DIGITAL LIBRARY
ADAPTING A GALLERY WALK TO DIGITAL MODE: AN EXPERIENCE WITH PRESERVICE TEACHERS IN TIMES OF COVID-19
University of Porto, & CMUP, Faculty of Sciences (PORTUGAL)
About this paper:
Appears in: EDULEARN20 Proceedings
Publication year: 2020
Pages: 8218-8227
ISBN: 978-84-09-17979-4
ISSN: 2340-1117
doi: 10.21125/edulearn.2020.2039
Conference name: 12th International Conference on Education and New Learning Technologies
Dates: 6-7 July, 2020
Location: Online Conference
Abstract:
A gallery walk (GW) is an instructional strategy that fosters students’ sharing of written productions, based upon challenging tasks, in a poster format, which is displayed in or outside the classroom. Students are called to “visit the gallery of posters”, moving around the space, and provide feedback to each one. The GW ends with a collective discussion, in which students reflect on the feedback received and discuss it with their classmatess. The GW favors several higher order and social skills such as communication and discussion, critical thinking, and collaborative learning.

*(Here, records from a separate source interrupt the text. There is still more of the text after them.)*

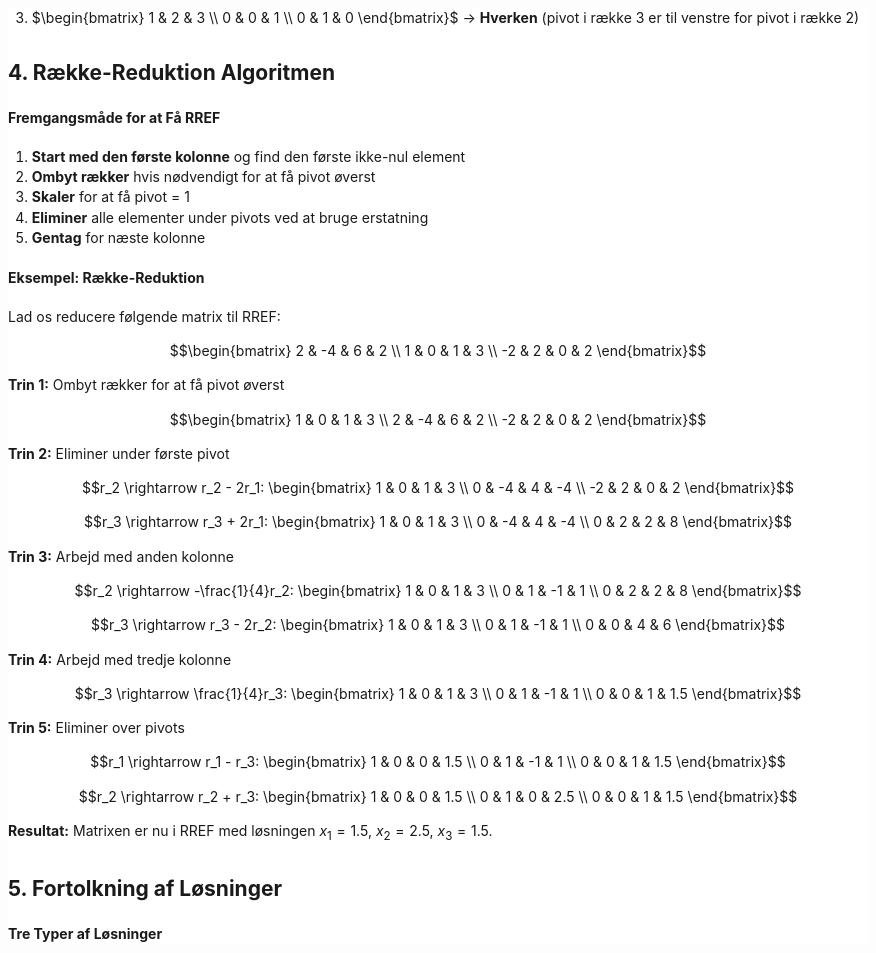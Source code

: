 3. $\begin{bmatrix} 1 & 2 & 3 \\ 0 & 0 & 1 \\ 0 & 1 & 0 \end{bmatrix}$ → **Hverken** (pivot i række 3 er til venstre for pivot i række 2)

## 4. Række-Reduktion Algoritmen

#### Fremgangsmåde for at Få RREF

1. **Start med den første kolonne** og find den første ikke-nul element
2. **Ombyt rækker** hvis nødvendigt for at få pivot øverst
3. **Skaler** for at få pivot = 1
4. **Eliminer** alle elementer under pivots ved at bruge erstatning
5. **Gentag** for næste kolonne

#### Eksempel: Række-Reduktion

Lad os reducere følgende matrix til RREF:

$$\begin{bmatrix} 2 & -4 & 6 & 2 \\ 1 & 0 & 1 & 3 \\ -2 & 2 & 0 & 2 \end{bmatrix}$$

**Trin 1:** Ombyt rækker for at få pivot øverst

$$\begin{bmatrix} 1 & 0 & 1 & 3 \\ 2 & -4 & 6 & 2 \\ -2 & 2 & 0 & 2 \end{bmatrix}$$

**Trin 2:** Eliminer under første pivot

$$r_2 \rightarrow r_2 - 2r_1: \begin{bmatrix} 1 & 0 & 1 & 3 \\ 0 & -4 & 4 & -4 \\ -2 & 2 & 0 & 2 \end{bmatrix}$$

$$r_3 \rightarrow r_3 + 2r_1: \begin{bmatrix} 1 & 0 & 1 & 3 \\ 0 & -4 & 4 & -4 \\ 0 & 2 & 2 & 8 \end{bmatrix}$$

**Trin 3:** Arbejd med anden kolonne

$$r_2 \rightarrow -\frac{1}{4}r_2: \begin{bmatrix} 1 & 0 & 1 & 3 \\ 0 & 1 & -1 & 1 \\ 0 & 2 & 2 & 8 \end{bmatrix}$$

$$r_3 \rightarrow r_3 - 2r_2: \begin{bmatrix} 1 & 0 & 1 & 3 \\ 0 & 1 & -1 & 1 \\ 0 & 0 & 4 & 6 \end{bmatrix}$$

**Trin 4:** Arbejd med tredje kolonne

$$r_3 \rightarrow \frac{1}{4}r_3: \begin{bmatrix} 1 & 0 & 1 & 3 \\ 0 & 1 & -1 & 1 \\ 0 & 0 & 1 & 1.5 \end{bmatrix}$$

**Trin 5:** Eliminer over pivots

$$r_1 \rightarrow r_1 - r_3: \begin{bmatrix} 1 & 0 & 0 & 1.5 \\ 0 & 1 & -1 & 1 \\ 0 & 0 & 1 & 1.5 \end{bmatrix}$$

$$r_2 \rightarrow r_2 + r_3: \begin{bmatrix} 1 & 0 & 0 & 1.5 \\ 0 & 1 & 0 & 2.5 \\ 0 & 0 & 1 & 1.5 \end{bmatrix}$$

**Resultat:** Matrixen er nu i RREF med løsningen $x_1 = 1.5$, $x_2 = 2.5$, $x_3 = 1.5$.

## 5. Fortolkning af Løsninger

#### Tre Typer af Løsninger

In times of the COVID-19 pandemic, all universities in Portugal were closed by mid March, and classes suddenly resorted to digital mode. In this paper, I share the results of an exploratory qualitative research, in which I seek to understand how the change of a GW to digital mode can be made so that it still fulfills its main educational purposes. I describe how I used a digital GW, and I analyze how it contributed to foster productive discussions among preservice teachers (PSTs), whose reactions to the activity I also investigated.

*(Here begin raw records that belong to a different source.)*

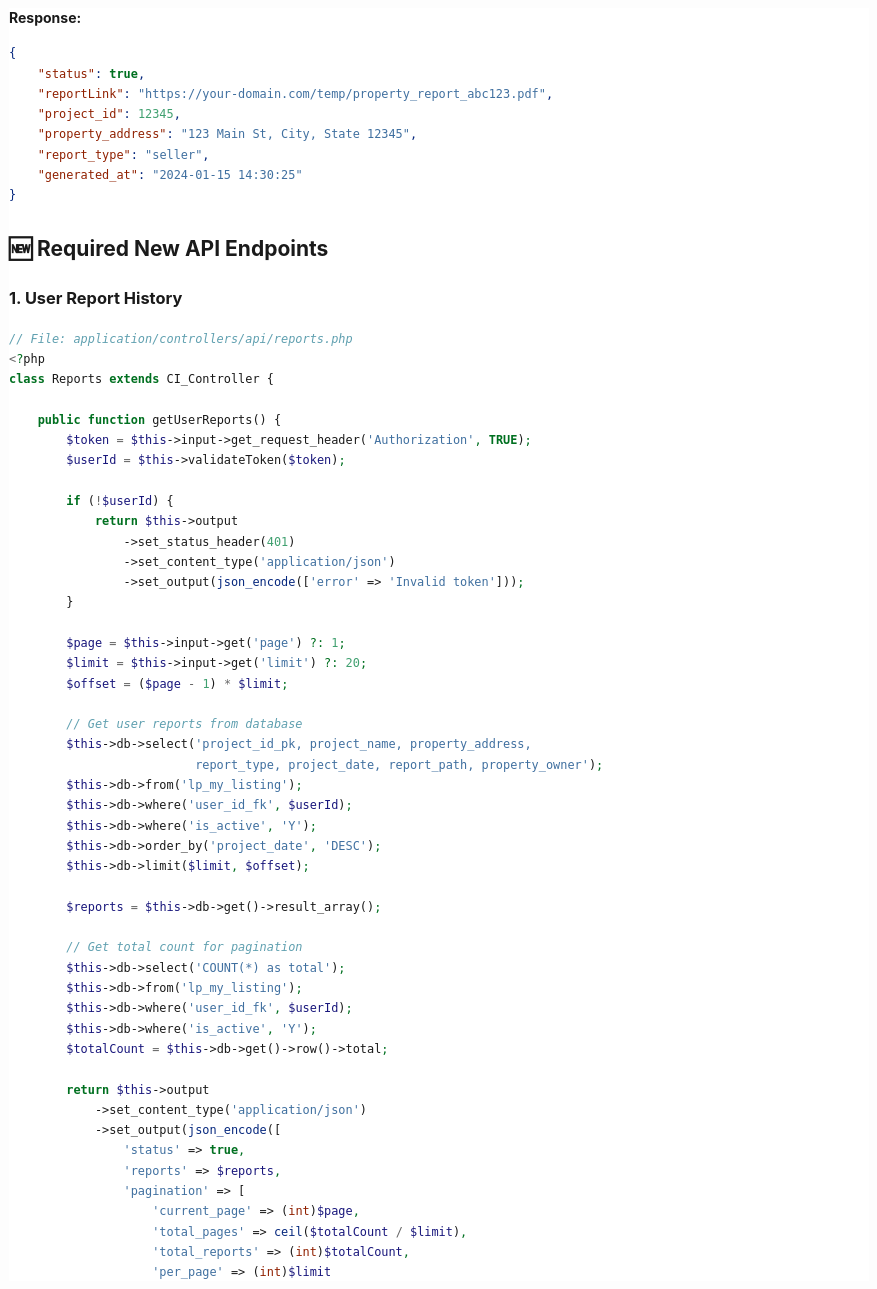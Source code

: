 **Response:**
```json
{
    "status": true,
    "reportLink": "https://your-domain.com/temp/property_report_abc123.pdf",
    "project_id": 12345,
    "property_address": "123 Main St, City, State 12345",
    "report_type": "seller",
    "generated_at": "2024-01-15 14:30:25"
}
```

## 🆕 **Required New API Endpoints**

### **1. User Report History**
```php
// File: application/controllers/api/reports.php
<?php
class Reports extends CI_Controller {
    
    public function getUserReports() {
        $token = $this->input->get_request_header('Authorization', TRUE);
        $userId = $this->validateToken($token);
        
        if (!$userId) {
            return $this->output
                ->set_status_header(401)
                ->set_content_type('application/json')
                ->set_output(json_encode(['error' => 'Invalid token']));
        }
        
        $page = $this->input->get('page') ?: 1;
        $limit = $this->input->get('limit') ?: 20;
        $offset = ($page - 1) * $limit;
        
        // Get user reports from database
        $this->db->select('project_id_pk, project_name, property_address, 
                          report_type, project_date, report_path, property_owner');
        $this->db->from('lp_my_listing');
        $this->db->where('user_id_fk', $userId);
        $this->db->where('is_active', 'Y');
        $this->db->order_by('project_date', 'DESC');
        $this->db->limit($limit, $offset);
        
        $reports = $this->db->get()->result_array();
        
        // Get total count for pagination
        $this->db->select('COUNT(*) as total');
        $this->db->from('lp_my_listing');
        $this->db->where('user_id_fk', $userId);
        $this->db->where('is_active', 'Y');
        $totalCount = $this->db->get()->row()->total;
        
        return $this->output
            ->set_content_type('application/json')
            ->set_output(json_encode([
                'status' => true,
                'reports' => $reports,
                'pagination' => [
                    'current_page' => (int)$page,
                    'total_pages' => ceil($totalCount / $limit),
                    'total_reports' => (int)$totalCount,
                    'per_page' => (int)$limit
```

In early March 2020, I engaged my students (who were PSTs of mathematics preparing to teach grades 7th through 12th - pupils aged 12 to 17 years-old) in a GW, which was a required assignment of the Didactics of Mathematics course I was teaching them. The nine PSTs, working in pairs or groups of three elements, solved a set of four problems, chosen due to their potential to elicit distinct approaches and strategies. The problems targeted grades 5 through 9. In a 2-hour session, I monitored the PSTs’ progress and looked for the emergence of different strategies to solve the same problems. In the next session, the PSTs started building their posters, using an A2 cardboard, markers, colored pencils, etc. They were to display the solution to all problems, making the reasoning processes understandable to others, thus striving for clarity, comprehensiveness, and valid argumentation. This process was abruptly interrupted due to the country’s emergency state, and several adaptations had to be quickly made, so I turned the GW digital. It lost its dynamic character, but it could still work as a springboard for engaging the PSTs in peer-assessment and productive discussions. The PSTs shared the posters and gave feedback to one another in the course moodle platform. Some comments focused on the aesthetics of the poster, but most offered ideas to improve the clarity of the reasoning followed to solve the problems, making specific suggestions and raising questions.

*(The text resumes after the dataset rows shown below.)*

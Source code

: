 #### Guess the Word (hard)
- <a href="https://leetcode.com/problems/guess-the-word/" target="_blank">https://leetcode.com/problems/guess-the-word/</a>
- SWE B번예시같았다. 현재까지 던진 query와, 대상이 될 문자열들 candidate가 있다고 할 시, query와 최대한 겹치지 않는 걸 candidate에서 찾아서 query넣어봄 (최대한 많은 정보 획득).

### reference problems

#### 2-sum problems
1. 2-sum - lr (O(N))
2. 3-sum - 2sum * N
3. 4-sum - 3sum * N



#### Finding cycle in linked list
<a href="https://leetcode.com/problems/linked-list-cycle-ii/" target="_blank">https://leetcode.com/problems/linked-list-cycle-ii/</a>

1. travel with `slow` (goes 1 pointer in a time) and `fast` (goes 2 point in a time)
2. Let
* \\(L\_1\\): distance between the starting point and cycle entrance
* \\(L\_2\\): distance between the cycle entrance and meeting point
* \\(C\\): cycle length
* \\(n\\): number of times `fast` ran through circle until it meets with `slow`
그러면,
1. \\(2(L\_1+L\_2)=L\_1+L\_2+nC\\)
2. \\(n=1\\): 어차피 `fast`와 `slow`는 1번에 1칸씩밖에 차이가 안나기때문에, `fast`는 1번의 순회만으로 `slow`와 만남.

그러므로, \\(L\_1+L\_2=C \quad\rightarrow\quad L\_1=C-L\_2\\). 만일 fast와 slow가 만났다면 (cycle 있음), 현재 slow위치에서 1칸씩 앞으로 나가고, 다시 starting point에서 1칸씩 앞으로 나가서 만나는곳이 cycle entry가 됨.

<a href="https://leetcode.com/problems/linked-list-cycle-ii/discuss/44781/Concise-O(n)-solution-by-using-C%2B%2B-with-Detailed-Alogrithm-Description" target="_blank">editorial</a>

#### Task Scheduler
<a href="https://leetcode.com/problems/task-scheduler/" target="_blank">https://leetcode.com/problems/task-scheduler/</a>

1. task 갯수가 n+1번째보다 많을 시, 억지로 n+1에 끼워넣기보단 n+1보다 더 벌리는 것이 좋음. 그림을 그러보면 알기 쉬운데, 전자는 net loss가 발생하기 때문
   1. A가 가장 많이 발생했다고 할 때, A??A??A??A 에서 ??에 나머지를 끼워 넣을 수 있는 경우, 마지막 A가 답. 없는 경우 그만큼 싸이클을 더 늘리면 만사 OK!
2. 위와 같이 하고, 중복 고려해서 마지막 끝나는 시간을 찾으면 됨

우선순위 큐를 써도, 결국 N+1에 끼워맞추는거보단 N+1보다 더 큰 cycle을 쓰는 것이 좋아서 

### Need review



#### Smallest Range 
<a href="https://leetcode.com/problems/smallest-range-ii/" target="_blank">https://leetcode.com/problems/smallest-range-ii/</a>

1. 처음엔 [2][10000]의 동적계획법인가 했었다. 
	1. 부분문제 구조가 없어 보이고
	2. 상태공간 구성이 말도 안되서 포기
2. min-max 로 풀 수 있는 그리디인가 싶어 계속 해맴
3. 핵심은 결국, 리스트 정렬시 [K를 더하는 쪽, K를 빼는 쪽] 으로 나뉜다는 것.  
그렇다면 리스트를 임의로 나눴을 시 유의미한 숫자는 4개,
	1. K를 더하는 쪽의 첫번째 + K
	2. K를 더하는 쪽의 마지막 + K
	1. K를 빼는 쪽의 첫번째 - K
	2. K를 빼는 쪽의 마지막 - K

The PSTs participated in a 2,5 hour long collective discussion, via zoom, which was audio-recorded, and completed a small questionnaire, in moodle, asking for their perspectives about the digital GW, the discussion, the feedback received, the difficulties encountered, and the responses found to face them. All PSTs were very receptive to the change in mode of the GW, and recognized its potential to foster the development of pupils’ mathematics communication skills, as well as their ability to understand and constructively critique each others’ work. They found the collective discussion very useful to clarify the feedback received and better understand its contributions to the improvement of the (digital) poster. Their main difficulty was the ability to communicate the reasoning followed to solve each problem in a simple and clear manner, but collaborative work helped them in this regard.
Keywords:
Gallery walk, preservice teacher education, mathematics, distance learning.